Let's face it. Everyone needs a box-set DVD for Christmas/New Year. Either as a last minute present or as an insurance policy for the inevitable shitty weather. There is only a limited amount of Monopoly you can subject yourself to, although it is fun while you're winning. Like sun block, a good novel and cold meat, a holiday bag needs at least one good DVD box set.
This year I have been recommending one DVD set more than any other, it's called The Bridge and it's a rewarding 10-episode experience.
You will have to turn off your iPad or phone though because it is a Swedish/Danish co-production, which means subtitles. There are many who just won't go there but even among the more up themselves, smug bastards, who do, myself included, a show has to be extra good to deserve that level of attention. Ironically it's probably a factor that can really make a show, as it forces you to concentrate.
Non spoiling synopsis: A body is found in the middle of a rather spectacular bridge that connects Sweden to Denmark. Naturally that brings two cops from the two police forces together as they search for the killer.
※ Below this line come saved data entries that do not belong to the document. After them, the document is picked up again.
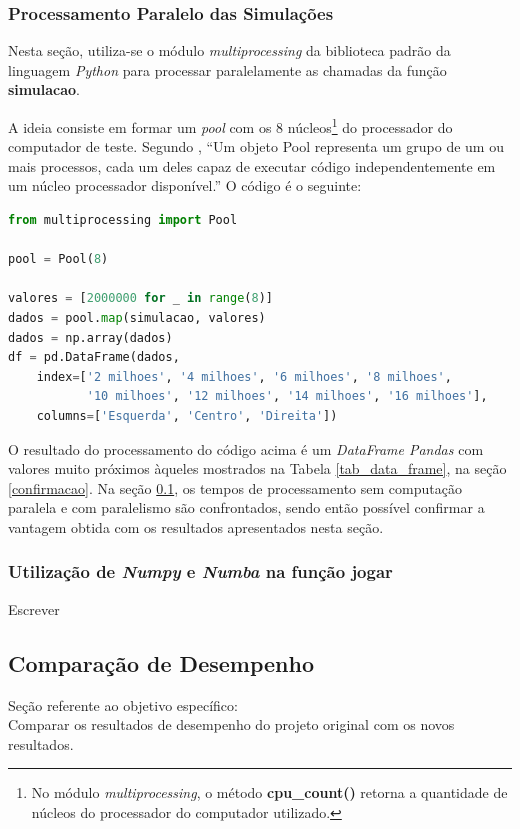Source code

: \documentclass[12pt]{article}
\newcommand{\aspas}[1]{``#1''} %
\begin{document}
\subsubsection{Processamento Paralelo das Simulações}

Nesta seção, utiliza-se o módulo \textit{multiprocessing} da biblioteca padrão da linguagem \textit{Python} para processar paralelamente as chamadas da função \textbf{simulacao}.

A ideia consiste em formar um \textit{pool} com os 8 núcleos\footnote{No módulo \textit{multiprocessing}, o método \textbf{cpu\_count()} retorna a quantidade de núcleos do processador do computador utilizado.} do processador do computador de teste. Segundo \cite{perkovic:2016}, \aspas{Um objeto Pool representa um grupo de um ou mais processos, cada um deles capaz de executar código independentemente em um núcleo processador disponível.} O código é o seguinte:

\begin{lstlisting}[language=Python]
from multiprocessing import Pool

pool = Pool(8)

valores = [2000000 for _ in range(8)]
dados = pool.map(simulacao, valores)
dados = np.array(dados)
df = pd.DataFrame(dados, 
	index=['2 milhoes', '4 milhoes', '6 milhoes', '8 milhoes', 
		   '10 milhoes', '12 milhoes', '14 milhoes', '16 milhoes'], 
	columns=['Esquerda', 'Centro', 'Direita'])
\end{lstlisting}

O resultado do processamento do código acima é um \textit{DataFrame Pandas} com valores muito próximos àqueles mostrados na Tabela \ref{tab_data_frame}, na seção \ref{confirmacao}. Na seção \ref{comparacao}, os tempos de processamento sem computação paralela e com paralelismo são confrontados, sendo então possível confirmar a vantagem obtida com os resultados apresentados nesta seção.

\subsubsection{Utilização de \textit{Numpy} e \textit{Numba} na função jogar}

Escrever

\subsection{Comparação de Desempenho}
\label{comparacao}

Seção referente ao objetivo específico:\\
Comparar os resultados de desempenho do projeto original com os novos resultados.



\end{document}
The first murder is not all that it seems but the gory realisation that is soon made is just the beginning of a bloody cat and mouse game that never fails to entertain.
I made the tactical error of watching the US version of another Scandinavian murder drama Forbrydelsen (The Killing), which good as it was, lacked much that made the original so great, not least because of a plot which only barely survives the conversion. Even the killer is different in the US version.
One unkind review of the US version suggested that a studio exec had caught an episode of the original on a plane and wrote the rest of the series on the back of an inflight magazine as he was squeezing one out in the restroom. But having said that, there was much to commend the US iteration, not least the excellent acting of its two co-stars and heightened production values and helicopter shots that only cold hard cash can bring.
From the outset, The Bridge is already more American in tone than The Killing so a translation is inevitable. The main characters are superb - one an autistic genius, the other a dirty old root-bag -but it's a more of a roller coaster, it's more fun, occasionally replacing subtlety and grimness with action and some nicely played comedy.
I won't ruin things by going on, but I do urge you to see it before the American version gets in your face. Quite simply this is the box-set to get you through the dark days ahead. It would also be good as a last minute present. But be careful, a friend of mine who was sick of me banging on about how it good it is asked his mum for a copy for Christmas. She rang him up when it arrived in the post and said, "I've got your present, don't know why you want an old war movie for." Turns out she'd bought Bridge Over the River Kwai. There's also a rather good but pretty depressing doco of the same name about the Golden Gate and a German war movie about child soldiers. So keep your wits about you.